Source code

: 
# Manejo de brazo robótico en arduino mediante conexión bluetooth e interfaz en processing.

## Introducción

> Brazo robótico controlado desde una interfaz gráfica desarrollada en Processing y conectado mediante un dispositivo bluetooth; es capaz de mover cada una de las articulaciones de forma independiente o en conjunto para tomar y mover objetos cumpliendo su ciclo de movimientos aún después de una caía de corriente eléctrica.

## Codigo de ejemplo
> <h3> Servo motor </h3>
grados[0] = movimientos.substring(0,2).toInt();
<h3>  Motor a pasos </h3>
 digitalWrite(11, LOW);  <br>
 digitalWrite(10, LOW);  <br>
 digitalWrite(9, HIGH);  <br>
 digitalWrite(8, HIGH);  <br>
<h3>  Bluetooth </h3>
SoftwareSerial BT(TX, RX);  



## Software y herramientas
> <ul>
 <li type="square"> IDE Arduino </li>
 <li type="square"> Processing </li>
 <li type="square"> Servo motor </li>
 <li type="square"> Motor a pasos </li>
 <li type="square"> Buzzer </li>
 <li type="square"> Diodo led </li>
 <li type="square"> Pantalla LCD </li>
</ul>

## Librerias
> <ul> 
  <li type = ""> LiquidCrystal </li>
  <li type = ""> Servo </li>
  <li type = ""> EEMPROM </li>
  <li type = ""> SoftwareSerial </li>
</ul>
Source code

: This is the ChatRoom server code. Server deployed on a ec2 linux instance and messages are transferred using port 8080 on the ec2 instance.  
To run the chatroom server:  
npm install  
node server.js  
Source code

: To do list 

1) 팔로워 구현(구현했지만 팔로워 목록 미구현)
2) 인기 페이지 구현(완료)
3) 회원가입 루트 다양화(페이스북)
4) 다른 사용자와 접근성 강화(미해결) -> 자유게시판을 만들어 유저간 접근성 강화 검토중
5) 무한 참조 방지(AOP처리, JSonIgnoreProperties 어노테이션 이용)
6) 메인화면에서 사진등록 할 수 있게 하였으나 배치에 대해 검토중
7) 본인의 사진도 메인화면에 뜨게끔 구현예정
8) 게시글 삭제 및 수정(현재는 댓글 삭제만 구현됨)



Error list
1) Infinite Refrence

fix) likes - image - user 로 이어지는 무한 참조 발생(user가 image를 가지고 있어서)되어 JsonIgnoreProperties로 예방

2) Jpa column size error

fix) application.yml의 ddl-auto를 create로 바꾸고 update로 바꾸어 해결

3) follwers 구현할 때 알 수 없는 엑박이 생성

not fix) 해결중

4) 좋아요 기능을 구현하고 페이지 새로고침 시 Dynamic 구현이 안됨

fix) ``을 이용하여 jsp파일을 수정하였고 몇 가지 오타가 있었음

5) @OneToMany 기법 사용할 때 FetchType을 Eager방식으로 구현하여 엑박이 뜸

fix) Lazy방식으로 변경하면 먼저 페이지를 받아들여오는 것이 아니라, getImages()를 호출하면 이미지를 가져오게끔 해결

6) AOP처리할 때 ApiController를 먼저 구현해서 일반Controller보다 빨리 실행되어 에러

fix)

Work order
From the material above, set down exactly the lines between the line holding "the ec2 instance." and the line holding "fix) Lazy방식으로 변경하면", inclusive. Include nothing else.

Answer space
: This is the ChatRoom server code. Server deployed on a ec2 linux instance and messages are transferred using port 8080 on the ec2 instance.  
To run the chatroom server:  
npm install  
node server.js  
Source code

: To do list 

1) 팔로워 구현(구현했지만 팔로워 목록 미구현)
2) 인기 페이지 구현(완료)
3) 회원가입 루트 다양화(페이스북)
4) 다른 사용자와 접근성 강화(미해결) -> 자유게시판을 만들어 유저간 접근성 강화 검토중
5) 무한 참조 방지(AOP처리, JSonIgnoreProperties 어노테이션 이용)
6) 메인화면에서 사진등록 할 수 있게 하였으나 배치에 대해 검토중
7) 본인의 사진도 메인화면에 뜨게끔 구현예정
8) 게시글 삭제 및 수정(현재는 댓글 삭제만 구현됨)



Error list
1) Infinite Refrence

fix) likes - image - user 로 이어지는 무한 참조 발생(user가 image를 가지고 있어서)되어 JsonIgnoreProperties로 예방

2) Jpa column size error

fix) application.yml의 ddl-auto를 create로 바꾸고 update로 바꾸어 해결

3) follwers 구현할 때 알 수 없는 엑박이 생성

not fix) 해결중

4) 좋아요 기능을 구현하고 페이지 새로고침 시 Dynamic 구현이 안됨

fix) ``을 이용하여 jsp파일을 수정하였고 몇 가지 오타가 있었음

5) @OneToMany 기법 사용할 때 FetchType을 Eager방식으로 구현하여 엑박이 뜸

fix) Lazy방식으로 변경하면 먼저 페이지를 받아들여오는 것이 아니라, getImages()를 호출하면 이미지를 가져오게끔 해결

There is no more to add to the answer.